What is the number of lines in this listing that include "Multipliers"? Answer with that number only.

=== Begin Enclosure ===

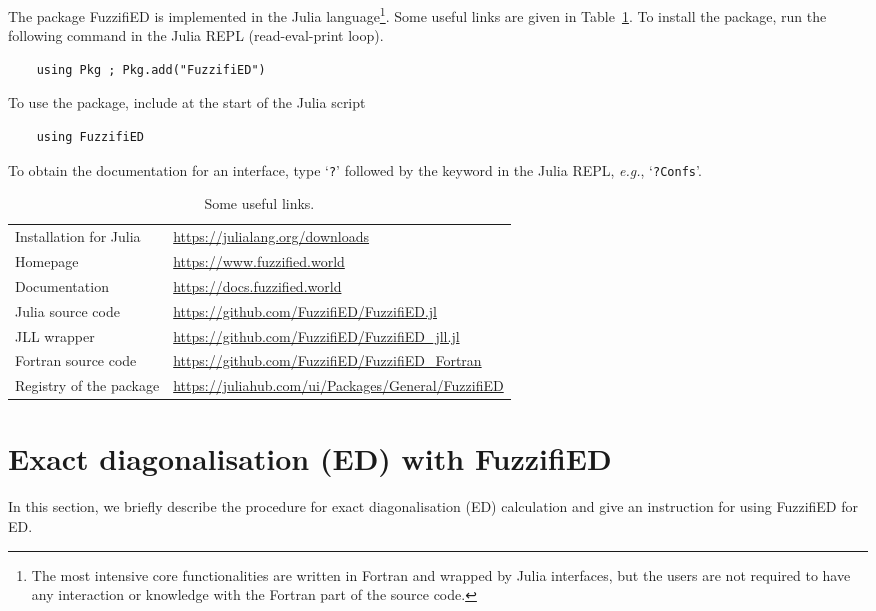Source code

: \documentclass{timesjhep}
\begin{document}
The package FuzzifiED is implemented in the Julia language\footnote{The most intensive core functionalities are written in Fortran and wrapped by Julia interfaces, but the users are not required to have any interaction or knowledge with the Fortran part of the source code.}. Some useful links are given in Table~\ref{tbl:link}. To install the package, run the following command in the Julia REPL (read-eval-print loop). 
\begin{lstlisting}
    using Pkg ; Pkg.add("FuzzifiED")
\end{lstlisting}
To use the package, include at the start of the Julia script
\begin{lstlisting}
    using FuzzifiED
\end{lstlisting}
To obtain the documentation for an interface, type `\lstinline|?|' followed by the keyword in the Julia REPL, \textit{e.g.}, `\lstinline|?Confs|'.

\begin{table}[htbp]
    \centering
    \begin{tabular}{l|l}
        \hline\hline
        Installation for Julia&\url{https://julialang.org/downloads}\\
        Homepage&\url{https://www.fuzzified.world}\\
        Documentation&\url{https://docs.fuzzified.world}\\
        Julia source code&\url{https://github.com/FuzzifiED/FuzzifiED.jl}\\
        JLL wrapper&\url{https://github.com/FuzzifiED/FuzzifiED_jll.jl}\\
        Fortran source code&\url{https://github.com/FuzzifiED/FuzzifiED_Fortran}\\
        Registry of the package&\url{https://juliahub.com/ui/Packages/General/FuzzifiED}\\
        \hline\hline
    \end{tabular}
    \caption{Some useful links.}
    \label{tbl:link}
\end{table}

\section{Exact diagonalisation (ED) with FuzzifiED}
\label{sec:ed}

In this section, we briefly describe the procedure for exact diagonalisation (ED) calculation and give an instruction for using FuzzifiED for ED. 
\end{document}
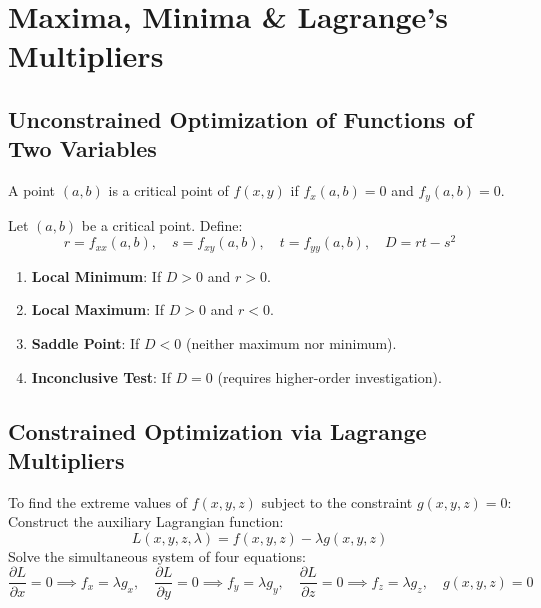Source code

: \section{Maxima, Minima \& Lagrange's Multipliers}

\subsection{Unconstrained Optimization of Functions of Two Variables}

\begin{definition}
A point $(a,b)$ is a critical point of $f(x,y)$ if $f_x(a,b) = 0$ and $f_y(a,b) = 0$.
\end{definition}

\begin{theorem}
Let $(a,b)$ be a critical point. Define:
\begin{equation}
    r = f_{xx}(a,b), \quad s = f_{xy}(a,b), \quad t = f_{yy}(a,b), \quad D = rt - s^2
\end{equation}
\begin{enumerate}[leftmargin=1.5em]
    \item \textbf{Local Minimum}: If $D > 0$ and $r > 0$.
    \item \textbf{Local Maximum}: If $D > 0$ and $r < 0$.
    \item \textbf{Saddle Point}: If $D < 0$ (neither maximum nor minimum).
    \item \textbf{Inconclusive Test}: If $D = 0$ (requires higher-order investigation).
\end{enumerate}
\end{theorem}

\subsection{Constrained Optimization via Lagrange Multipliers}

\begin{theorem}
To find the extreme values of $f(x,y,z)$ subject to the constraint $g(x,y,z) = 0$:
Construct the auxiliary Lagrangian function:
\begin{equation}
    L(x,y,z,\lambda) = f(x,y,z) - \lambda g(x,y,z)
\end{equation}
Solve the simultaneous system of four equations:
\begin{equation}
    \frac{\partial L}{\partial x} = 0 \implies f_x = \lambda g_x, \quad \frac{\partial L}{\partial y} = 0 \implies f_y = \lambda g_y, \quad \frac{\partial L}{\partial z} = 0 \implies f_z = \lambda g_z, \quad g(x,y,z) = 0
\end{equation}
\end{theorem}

=== End Enclosure ===

- Answer section -
2